I’ve been fascinated by Frito pie for a long time but it was only when I finally remembered to buy a bag of Fritos, a very tasty fried corn chip snack, on my recent visit to North America that I got to try this Tex-Mex treat. For it is a treat – making Frito pie an everyday meal is certainly a bad idea for your arteries.
There are two schools when it comes to the pie. One is a baked casserole (the American baked layered dish, not a stew as in the UK) that I think is mainly made at home; it was not this version that I fancied, knowing that baking a layer of Fritos under a layer of chilli would only end with non-crunchy results. Better to me was the version where the construction is put together right before eating. Apparently, it’s common at state fairs, where you’d walk away with a single serving bag of Fritos torn open and filled with chilli and a number of toppings. Readers with experience – is a fork or a spork the traditional eating utensil?
For Frito pie, you need Fritos, difficult to obtain in the UK but not impossible; I found individual serving size bags for sale on Amazon. Slightly crushed plain tortilla chips would also work but it won’t be the same – Fritos are just extremely crunchy.
Then, make your chilli – minced beef or minced steak is good enough for this application. You don’t need your fanciest recipe for this – any ol’ chilli made with chilli powder will do. I used some dried ancho and guajillo chillies though, along with a bit of cayenne for heat. A can of beans was also added to make it go further (and I like beans) though usually the chilli is meat only.

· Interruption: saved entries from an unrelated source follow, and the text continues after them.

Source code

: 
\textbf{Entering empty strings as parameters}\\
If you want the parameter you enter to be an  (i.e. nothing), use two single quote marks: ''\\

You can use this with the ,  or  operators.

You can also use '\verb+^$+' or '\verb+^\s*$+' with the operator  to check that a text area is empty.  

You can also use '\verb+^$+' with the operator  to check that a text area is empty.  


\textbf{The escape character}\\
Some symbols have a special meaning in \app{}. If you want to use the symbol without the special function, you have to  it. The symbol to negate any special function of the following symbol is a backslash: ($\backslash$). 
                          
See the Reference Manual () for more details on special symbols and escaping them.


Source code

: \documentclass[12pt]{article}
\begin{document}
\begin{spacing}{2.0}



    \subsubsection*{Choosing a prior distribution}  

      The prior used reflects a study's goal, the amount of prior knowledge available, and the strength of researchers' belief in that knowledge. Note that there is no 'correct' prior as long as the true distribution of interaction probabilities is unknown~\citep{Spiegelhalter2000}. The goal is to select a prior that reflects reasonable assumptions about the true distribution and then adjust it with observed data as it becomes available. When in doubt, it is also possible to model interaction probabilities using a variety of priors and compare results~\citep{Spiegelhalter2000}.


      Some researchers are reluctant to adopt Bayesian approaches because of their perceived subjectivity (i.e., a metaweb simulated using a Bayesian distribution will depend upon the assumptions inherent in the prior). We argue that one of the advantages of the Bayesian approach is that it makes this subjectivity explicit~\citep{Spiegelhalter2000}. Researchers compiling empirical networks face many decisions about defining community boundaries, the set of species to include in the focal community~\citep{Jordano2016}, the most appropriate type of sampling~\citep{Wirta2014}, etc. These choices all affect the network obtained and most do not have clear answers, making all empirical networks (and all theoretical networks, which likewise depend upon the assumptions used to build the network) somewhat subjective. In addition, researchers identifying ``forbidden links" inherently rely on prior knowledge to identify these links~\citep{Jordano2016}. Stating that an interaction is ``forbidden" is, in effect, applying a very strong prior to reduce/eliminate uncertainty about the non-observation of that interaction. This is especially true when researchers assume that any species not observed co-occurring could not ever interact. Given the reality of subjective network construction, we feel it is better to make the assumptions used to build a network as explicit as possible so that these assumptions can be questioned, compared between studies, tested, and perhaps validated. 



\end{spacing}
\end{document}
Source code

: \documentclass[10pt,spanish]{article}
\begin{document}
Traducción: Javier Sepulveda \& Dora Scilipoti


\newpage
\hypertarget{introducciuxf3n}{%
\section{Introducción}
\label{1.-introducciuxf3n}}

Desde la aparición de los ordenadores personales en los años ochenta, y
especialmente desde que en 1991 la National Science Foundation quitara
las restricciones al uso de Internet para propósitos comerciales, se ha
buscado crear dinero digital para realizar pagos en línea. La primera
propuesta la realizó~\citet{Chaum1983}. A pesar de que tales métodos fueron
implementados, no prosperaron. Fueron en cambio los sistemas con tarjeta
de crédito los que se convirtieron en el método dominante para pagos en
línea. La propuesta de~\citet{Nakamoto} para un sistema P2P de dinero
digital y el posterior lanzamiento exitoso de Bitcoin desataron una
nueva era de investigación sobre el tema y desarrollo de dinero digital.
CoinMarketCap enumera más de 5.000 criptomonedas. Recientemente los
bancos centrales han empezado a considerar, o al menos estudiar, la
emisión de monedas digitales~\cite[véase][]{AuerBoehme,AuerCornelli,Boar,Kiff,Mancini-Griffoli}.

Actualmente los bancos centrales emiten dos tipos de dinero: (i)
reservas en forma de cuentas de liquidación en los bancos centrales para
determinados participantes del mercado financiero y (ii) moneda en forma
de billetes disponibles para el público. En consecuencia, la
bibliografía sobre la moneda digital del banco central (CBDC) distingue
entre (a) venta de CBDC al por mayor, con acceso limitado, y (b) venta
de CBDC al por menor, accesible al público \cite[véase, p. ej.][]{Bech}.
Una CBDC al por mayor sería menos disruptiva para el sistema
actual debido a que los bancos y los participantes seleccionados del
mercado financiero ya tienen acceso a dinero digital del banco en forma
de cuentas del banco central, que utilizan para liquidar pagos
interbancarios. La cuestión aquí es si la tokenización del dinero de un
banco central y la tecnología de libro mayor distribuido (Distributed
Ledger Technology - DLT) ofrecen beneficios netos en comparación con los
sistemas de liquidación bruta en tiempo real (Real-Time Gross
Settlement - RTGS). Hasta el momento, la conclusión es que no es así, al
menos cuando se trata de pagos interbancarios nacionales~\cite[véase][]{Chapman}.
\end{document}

If you have a small bag of Fritos, rip it open; if you have a large bag, place a portion into a bowl or plate. Pour over a ladleful of chilli and then top with shredded cheese, chopped onion and pickled or fresh jalapeno pepper slices. Other good toppings include chopped tomatoes and sour cream. Yes, it’s all good.
Sit on a comfy spot on your sofa with plate in one hand, fork in the other, and tuck in. Crunch, crunch.